[Stored data entries]
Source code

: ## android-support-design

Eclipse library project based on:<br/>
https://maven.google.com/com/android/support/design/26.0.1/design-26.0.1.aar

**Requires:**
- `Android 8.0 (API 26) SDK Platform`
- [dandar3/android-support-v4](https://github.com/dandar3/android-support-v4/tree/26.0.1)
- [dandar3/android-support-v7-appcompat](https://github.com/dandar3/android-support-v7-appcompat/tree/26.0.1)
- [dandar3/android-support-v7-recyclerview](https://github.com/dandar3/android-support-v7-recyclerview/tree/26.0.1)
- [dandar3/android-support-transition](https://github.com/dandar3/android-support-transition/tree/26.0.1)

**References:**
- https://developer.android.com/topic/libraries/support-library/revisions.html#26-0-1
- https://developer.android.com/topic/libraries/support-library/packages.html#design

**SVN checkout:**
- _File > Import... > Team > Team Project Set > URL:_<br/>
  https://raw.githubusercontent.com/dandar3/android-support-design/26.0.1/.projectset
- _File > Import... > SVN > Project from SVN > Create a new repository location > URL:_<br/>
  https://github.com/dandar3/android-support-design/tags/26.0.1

ABOUT THIS TASK
What is the number of lines in the records that contain the word "developer"? Answer with the number and nothing else.

FINISHED EXERCISE
2